WHAT NEEDS TO BE DONE: Note each line in the data holding the string "typename" and report it.

DATA PROVIDED:
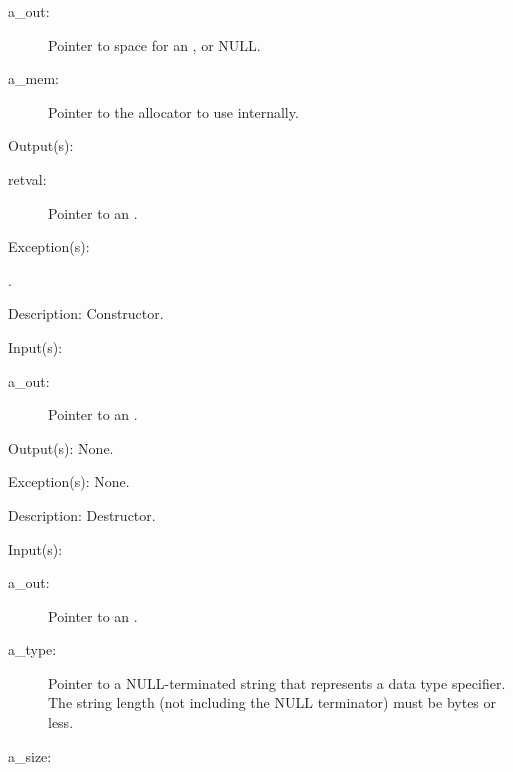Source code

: \begin{capi}
\begin{capilist}
\begin{description}
		\item[a\_out: ]
			Pointer to space for an , or NULL.
		\item[a\_mem: ]
			Pointer to the allocator to use internally.
		\end{description}
	\item[Output(s): ]
		\begin{description}\item[]
		\item[retval: ]
			Pointer to an .
		\end{description}
	\item[Exception(s): ]
		\begin{description}\item[]
		\item[.]
		\end{description}
	\item[Description: ]
		Constructor.
	\end{capilist}
\label{out_delete}
	\begin{capilist}
	\item[Input(s): ]
		\begin{description}\item[]
		\item[a\_out: ]
			Pointer to an .
		\end{description}
	\item[Output(s): ] None.
	\item[Exception(s): ] None.
	\item[Description: ]
		Destructor.
	\end{capilist}
\label{out_register}
	\begin{capilist}
	\item[Input(s): ]
		\begin{description}\item[]
		\item[a\_out: ]
			Pointer to an \classname{out}.
		\item[a\_type: ]
			Pointer to a NULL-terminated string that represents a
			data type specifier.  The string length (not including
			the NULL terminator) must be
			 bytes or less.
		\item[a\_size: ]

\end{description}
\end{capilist}
\end{capi}
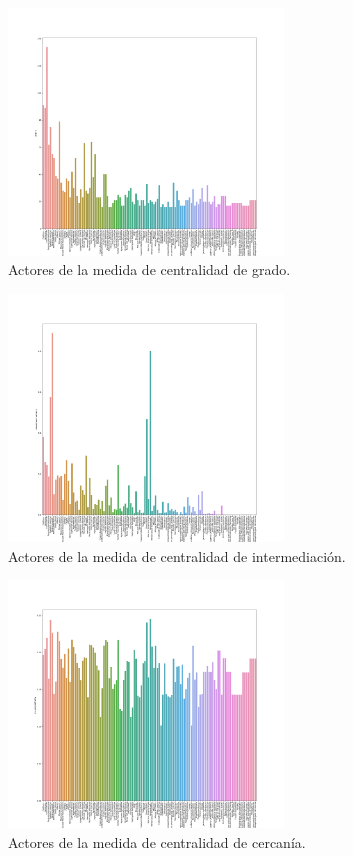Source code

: \documentclass{uimppracticas}
\begin{document}
\begin{figure}[H]
	\centering
	\includegraphics[width=0.65\textwidth]{images/degree}
	\caption{Actores de la medida de centralidad de grado.}
	\label{degree}
\end{figure}

\begin{figure}[H]
	\centering
	\includegraphics[width=0.65\textwidth]{images/betweenesscentrality}
	\caption{Actores de la medida de centralidad de intermediación.}
	\label{betweenesscentrality}
\end{figure}

\begin{figure}[H]
	\centering
	\includegraphics[width=0.65\textwidth]{images/closnesscentrality}
	\caption{Actores de la medida de centralidad de cercanía.}
	\label{closnesscentrality}
\end{figure}
\end{document}
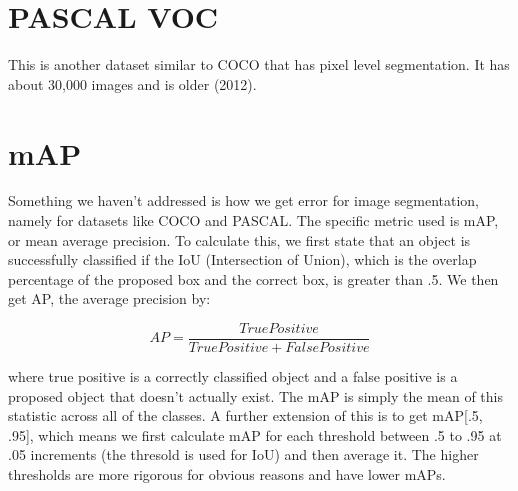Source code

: \documentclass{article}
\begin{document}
\section{PASCAL VOC}
This is another dataset similar to COCO that has pixel level segmentation. It has about 30,000 images and is older (2012).

\section{mAP}
Something we haven't addressed is how we get error for image segmentation, namely for datasets like COCO and PASCAL. The specific metric used is mAP, or mean average precision. To calculate this, we first state that an object is successfully classified if the IoU (Intersection of Union), which is the overlap percentage of the proposed box and the correct box, is greater than .5. We then get AP, the average precision by:

$$ AP = \frac{True Positive}{True Positive + False Positive} $$

where true positive is a correctly classified object and a false positive is a proposed object that doesn't actually exist. The mAP is simply the mean of this statistic across all of the classes. A further extension of this is to get mAP[.5, .95], which means we first calculate mAP for each threshold between .5 to .95 at .05 increments (the thresold is used for IoU) and then average it. The higher thresholds are more rigorous for obvious reasons and have lower mAPs.
\end{document}

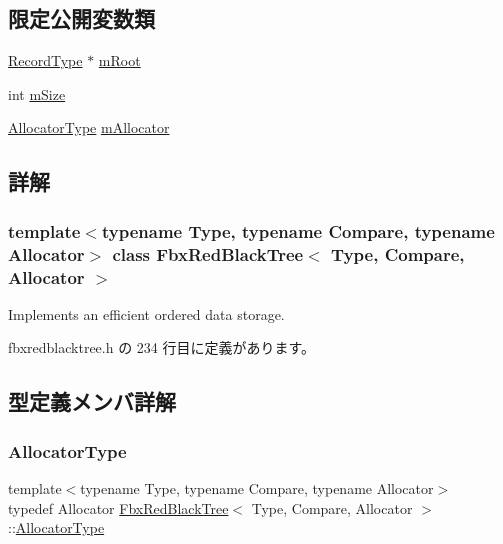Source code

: \subsection*{限定公開変数類}
\begin{DoxyCompactItemize}
\item 
\hyperlink{class_fbx_red_black_tree_1_1_record_type}{Record\+Type} $\ast$ \hyperlink{class_fbx_red_black_tree_a1c8e942b25077e380f93a61aaadd8679}{m\+Root}
\item 
int \hyperlink{class_fbx_red_black_tree_a45b29bfeaffd897c186440fef29b6dfe}{m\+Size}
\item 
\hyperlink{class_fbx_red_black_tree_a62c49ab2e7d602aac98a9413e490ca90}{Allocator\+Type} \hyperlink{class_fbx_red_black_tree_aefc2938bd74cea7e072d344d5b038af1}{m\+Allocator}
\end{DoxyCompactItemize}


\subsection{詳解}
\subsubsection*{template$<$typename Type, typename Compare, typename Allocator$>$\newline
class Fbx\+Red\+Black\+Tree$<$ Type, Compare, Allocator $>$}

Implements an efficient ordered data storage. 

 fbxredblacktree.\+h の 234 行目に定義があります。



\subsection{型定義メンバ詳解}
\mbox{\label{class_fbx_red_black_tree_a62c49ab2e7d602aac98a9413e490ca90}} 
\subsubsection{\texorpdfstring{Allocator\+Type}{AllocatorType}}
{\footnotesize\ttfamily template$<$typename Type, typename Compare, typename Allocator$>$ \\
typedef Allocator \hyperlink{class_fbx_red_black_tree}{Fbx\+Red\+Black\+Tree}$<$ Type, Compare, Allocator $>$\+::\hyperlink{class_fbx_red_black_tree_a62c49ab2e7d602aac98a9413e490ca90}{Allocator\+Type}}



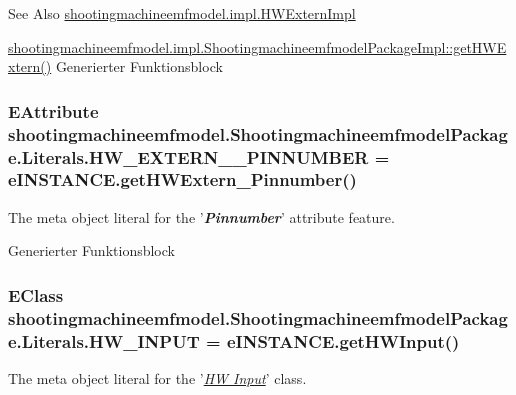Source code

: \begin{DoxySeeAlso}{See Also}
\hyperlink{classshootingmachineemfmodel_1_1impl_1_1_h_w_extern_impl}{shootingmachineemfmodel.\-impl.\-H\-W\-Extern\-Impl} 

\hyperlink{classshootingmachineemfmodel_1_1impl_1_1_shootingmachineemfmodel_package_impl_aebd19ddfbfa5a16616e11c33e7d89eff}{shootingmachineemfmodel.\-impl.\-Shootingmachineemfmodel\-Package\-Impl\-::get\-H\-W\-Extern()} Generierter Funktionsblock 
\end{DoxySeeAlso}
\hypertarget{interfaceshootingmachineemfmodel_1_1_shootingmachineemfmodel_package_1_1_literals_acedf689d2322132a8d5c7d94d8cf5283}{
\subsubsection[{H\-W\-\_\-\-E\-X\-T\-E\-R\-N\-\_\-\-\_\-\-P\-I\-N\-N\-U\-M\-B\-E\-R}]{\setlength{\rightskip}{0pt plus 5cm}E\-Attribute shootingmachineemfmodel.\-Shootingmachineemfmodel\-Package.\-Literals.\-H\-W\-\_\-\-E\-X\-T\-E\-R\-N\-\_\-\-\_\-\-P\-I\-N\-N\-U\-M\-B\-E\-R = e\-I\-N\-S\-T\-A\-N\-C\-E.\-get\-H\-W\-Extern\-\_\-\-Pinnumber()}}\label{interfaceshootingmachineemfmodel_1_1_shootingmachineemfmodel_package_1_1_literals_acedf689d2322132a8d5c7d94d8cf5283}
The meta object literal for the '{\itshape {\bfseries Pinnumber}}' attribute feature.

Generierter Funktionsblock \hypertarget{interfaceshootingmachineemfmodel_1_1_shootingmachineemfmodel_package_1_1_literals_a6e76f89e5af98b966439f2e0f19b6fc1}{
\subsubsection[{H\-W\-\_\-\-I\-N\-P\-U\-T}]{\setlength{\rightskip}{0pt plus 5cm}E\-Class shootingmachineemfmodel.\-Shootingmachineemfmodel\-Package.\-Literals.\-H\-W\-\_\-\-I\-N\-P\-U\-T = e\-I\-N\-S\-T\-A\-N\-C\-E.\-get\-H\-W\-Input()}}\label{interfaceshootingmachineemfmodel_1_1_shootingmachineemfmodel_package_1_1_literals_a6e76f89e5af98b966439f2e0f19b6fc1}
The meta object literal for the '\hyperlink{classshootingmachineemfmodel_1_1impl_1_1_h_w_input_impl}{{\itshape H\-W Input}}' class.

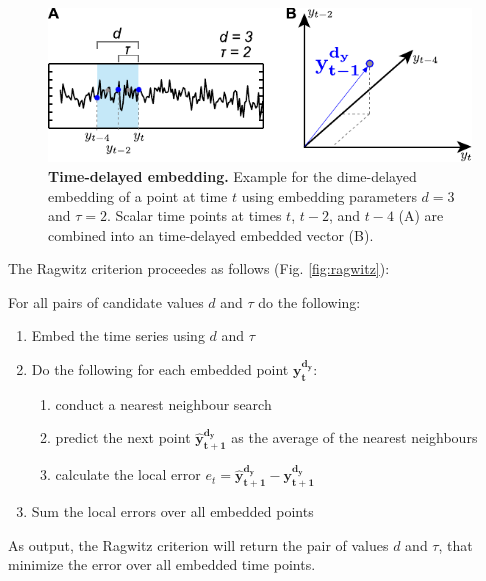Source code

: \documentclass[a4paper,10pt]{article}
\begin{document}
\begin{figure}[H]	
	\centering 
 		\includegraphics{ragwitz_01.pdf}
	\caption[Time-delayed embedding]{\textbf{Time-delayed embedding.} Example for the dime-delayed embedding of a point at time $t$ using embedding parameters $d=3$ and $\tau=2$. Scalar time points at times $t$, $t-2$, and $t-4$ (A) are combined into an time-delayed embedded vector (B).}
	\label{fig:embedding}
\end{figure} 

The Ragwitz criterion proceedes as follows (Fig. \ref{fig:ragwitz}):

For all pairs of candidate values $d$ and $\tau$ do the following:
\begin{enumerate}
 \item Embed the time series using $d$ and $\tau$
 \item Do the following for each embedded point $\mathbf{y_t^{d_y}}$:
 \begin{enumerate}
  \item conduct a nearest neighbour search
  \item predict the next point $\mathbf{\hat{y}_{t+1}^{d_y}}$ as the average of the nearest neighbours
  \item calculate the local error $e_t = \mathbf{\hat{y}_{t+1}^{d_y}} - \mathbf{y_{t+1}^{d_y}}$
 \end{enumerate}
 \item Sum the local errors over all embedded points
\end{enumerate}

As output, the Ragwitz criterion will return the pair of values $d$ and $\tau$, that minimize the error over all embedded time points. 
\end{document}
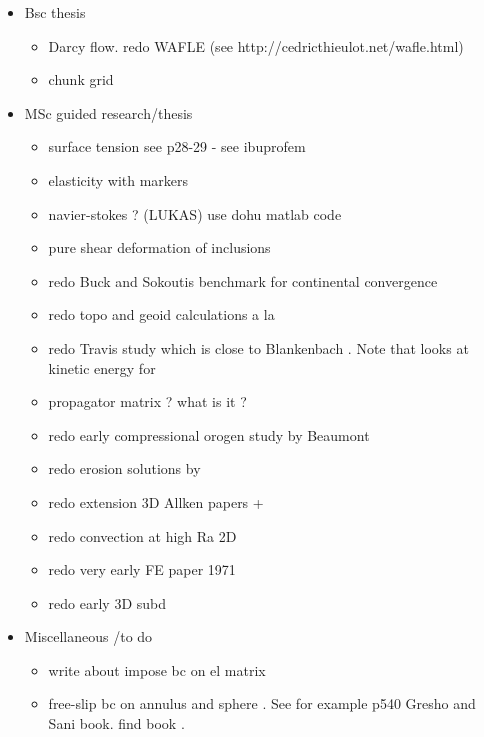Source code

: 
\begin{itemize}
\item Bsc thesis
\begin{itemize} 
\item Darcy flow. redo WAFLE (see http://cedricthieulot.net/wafle.html)
\item chunk grid
\end{itemize}
\item MSc guided research/thesis
\begin{itemize} 
\item surface tension see \cite{reddybook2}p28-29 - see ibuprofem 
\item elasticity with markers
\item navier-stokes ? (LUKAS) use dohu matlab code
\item pure shear deformation of inclusions \cite{trla00}
\item redo Buck and Sokoutis benchmark for continental convergence \cite{buso94}
\item redo topo and geoid calculations a la \cite{king09}
\item redo Travis study \cite{trab90} which is close to Blankenbach \cite{blbc89}. Note that \cite{maie12} looks at kinetic energy for \cite{trab90} 
\item propagator matrix ? what is it ? \cite{ribe18} \mscthesis {}  
\Literature \cite{haoc78,haoc81,riha84,zhon96,como97,mohc98,zhzu00,lezh08,leha08,mofm07,mibb09,fope91,lizh13,bugo94} 
\item redo early compressional orogen study by Beaumont \cite{bequ94}
\item redo erosion solutions by \cite{cull60} \mscthesis {} 
\item redo extension 3D Allken papers + \cite{poay84,katl95} 
\item redo convection at high Ra 2D \cite{scan85}
\item redo very early FE paper 1971 \cite{stbe71}
\item redo early 3D subd \cite{zhgu96}
\end{itemize}
\item Miscellaneous /to do
\begin{itemize} 
\item write about impose bc on el matrix
\item free-slip bc on annulus and sphere . See for example p540 Gresho and Sani book. find book \cite{deab72}.

\end{itemize}
\end{itemize}
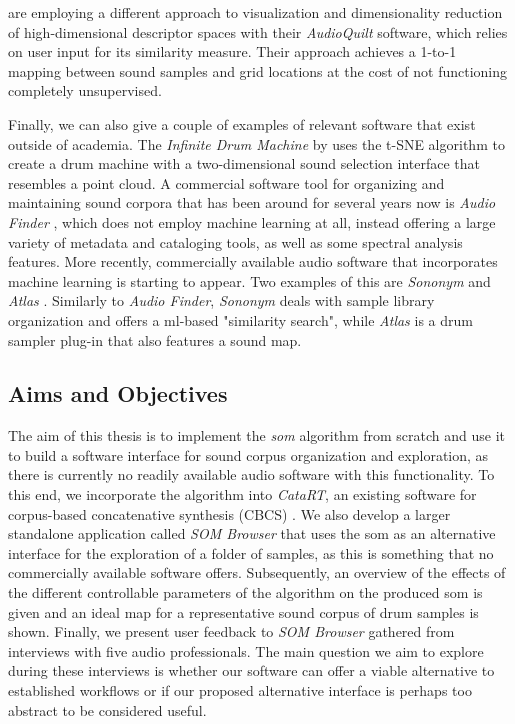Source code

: \smallskip

\citet{fried2014} are employing a different approach to visualization and
dimensionality reduction of high-dimensional descriptor spaces with their
\textit{AudioQuilt} software, which relies on user input for its similarity
measure. Their approach achieves a 1-to-1 mapping between sound samples and
grid locations at the cost of not functioning completely unsupervised.

\smallskip

Finally, we can also give a couple of examples of relevant software that exist
outside of academia. The \textit{Infinite Drum Machine} by \citet{mcdonald2017}
uses the t-SNE algorithm \citep{maaten2008} to create a drum machine with a
two-dimensional sound selection interface that resembles a point cloud. A
commercial software tool for organizing and maintaining sound corpora that has
been around for several years now is \textit{Audio Finder}
\citep{audiofinder2019}, which does not employ machine learning at all, instead
offering a large variety of metadata and cataloging tools, as well as some
spectral analysis features. More recently, commercially available audio software
that incorporates machine learning is starting to appear. Two examples of this
are \textit{Sononym} \citep{nielsen2018} and \textit{Atlas} \citep{atlas2018}.
Similarly to \textit{Audio Finder}, \textit{Sononym} deals with sample library
organization and offers a \gls{ml}-based "similarity search", while
\textit{Atlas} is a drum sampler plug-in that also features a sound map.

\subsection{Aims and Objectives}
\label{subsec:aims}
The aim of this thesis is to implement the \textit{\gls{som}} algorithm from
scratch and use it to build a software interface for sound corpus organization
and exploration, as there is currently no readily available audio software with
this functionality. To this end, we incorporate the algorithm into
\textit{CataRT}, an existing software for corpus-based concatenative synthesis
(CBCS) \citep{schwarz2006}. We also develop a larger standalone application
called \textit{SOM Browser} that uses the \gls{som} as an alternative interface
for the exploration of a folder of samples, as this is something that no
commercially available software offers. Subsequently, an overview of the effects
of the different controllable parameters of the algorithm on the produced
\gls{som} is given and an ideal map for a representative sound corpus of drum
samples is shown. Finally, we present user feedback to \textit{SOM Browser}
gathered from interviews with five audio professionals. The main question we aim
to explore during these interviews is whether our software can offer a viable
alternative to established workflows or if our proposed alternative interface is
perhaps too abstract to be considered useful.
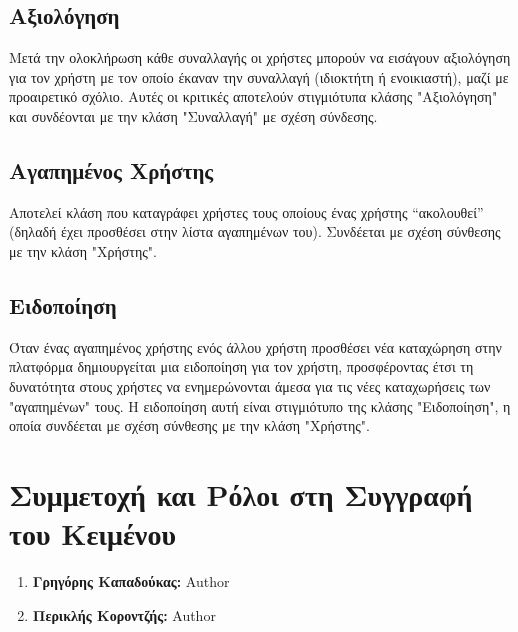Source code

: \documentclass[12pt,a4paper]{article}
\begin{document}
\subsection{Αξιολόγηση}
Μετά την ολοκλήρωση κάθε συναλλαγής οι χρήστες μπορούν να εισάγουν αξιολόγηση για τον χρήστη με τον οποίο έκαναν την συναλλαγή (ιδιοκτήτη ή ενοικιαστή), μαζί με προαιρετικό σχόλιο. Αυτές οι κριτικές αποτελούν στιγμιότυπα κλάσης "Αξιολόγηση" και συνδέονται με την κλάση "Συναλλαγή" με σχέση σύνδεσης.


\subsection{Αγαπημένος Χρήστης}
Αποτελεί κλάση που καταγράφει χρήστες τους οποίους ένας χρήστης “ακολουθεί” (δηλαδή έχει προσθέσει στην λίστα αγαπημένων του). Συνδέεται με σχέση σύνθεσης με την κλάση "Χρήστης".

\subsection{Ειδοποίηση}
Όταν ένας αγαπημένος χρήστης ενός άλλου χρήστη προσθέσει νέα καταχώρηση στην πλατφόρμα δημιουργείται μια ειδοποίηση για τον χρήστη, προσφέροντας έτσι τη δυνατότητα στους χρήστες να ενημερώνονται άμεσα για τις νέες καταχωρήσεις των "αγαπημένων" τους. Η ειδοποίηση αυτή είναι στιγμιότυπο της κλάσης "Ειδοποίηση", η οποία συνδέεται με σχέση σύνθεσης με την κλάση "Χρήστης".

\section{Συμμετοχή και Ρόλοι στη Συγγραφή του Κειμένου}
\begin{enumerate}
	\item \textbf{Γρηγόρης Καπαδούκας:} Author
	\item \textbf{Περικλής Κοροντζής:} Author
\end{enumerate}
\end{document}
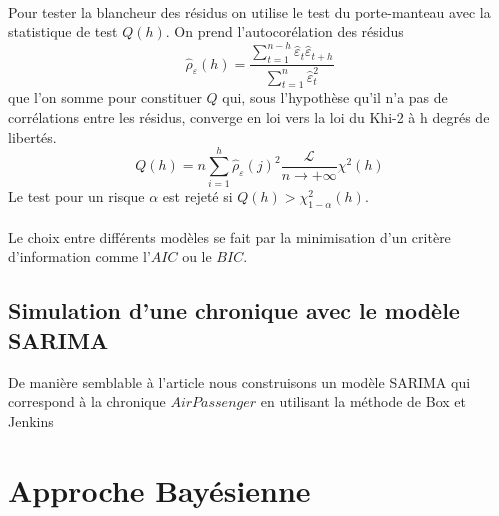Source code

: \documentclass{article}
\theoremstyle{definition}
\theoremstyle{remark}
\begin{document}
\paragraph{}
Pour tester la \og{} blancheur \fg des résidus on utilise le test du porte-manteau avec la statistique de test $Q(h)$.
On prend l'autocorélation des résidus
\[
	\widehat{\rho}_{\varepsilon}(h)=\frac{\sum_{t=1}^{n-h} \widehat{\varepsilon}_{t} \widehat{\varepsilon}_{t+h}}{\sum_{t=1}^{n} \widehat{\varepsilon}_{t}^{2}}
\] 
que l'on somme pour constituer $Q$ qui, sous l'hypothèse qu'il n'a pas de corrélations entre les résidus, converge en loi 
vers la loi du Khi-2 à h degrés de libertés.	
\begin{equation}
	Q(h)=n \sum_{i=1}^{h} \widehat{\rho}_{\varepsilon}(j)^{2} \frac{\mathcal{L}}{n \rightarrow+\infty} \chi^{2}(h)
\end{equation}
Le test pour un risque $\alpha$ est rejeté si $Q(h) >  \chi_{1-\alpha}^{2}(h)$.

\paragraph{} 
Le choix entre différents modèles se fait par la minimisation d'un critère d'information comme l'$AIC$ ou le $BIC$.



\subsection{Simulation d'une chronique avec le modèle SARIMA}
De manière semblable à l'article nous construisons un modèle SARIMA qui correspond à la chronique $AirPassenger$ en utilisant
la méthode de Box et Jenkins









\section{Approche Bayésienne}
\end{document}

RESPONSE BELOW:
\subsubsection*{template$<$typename Type, typename Compare, typename Allocator$>$\newline
{\footnotesize\ttfamily template$<$typename Type, typename Compare, typename Allocator$>$ \\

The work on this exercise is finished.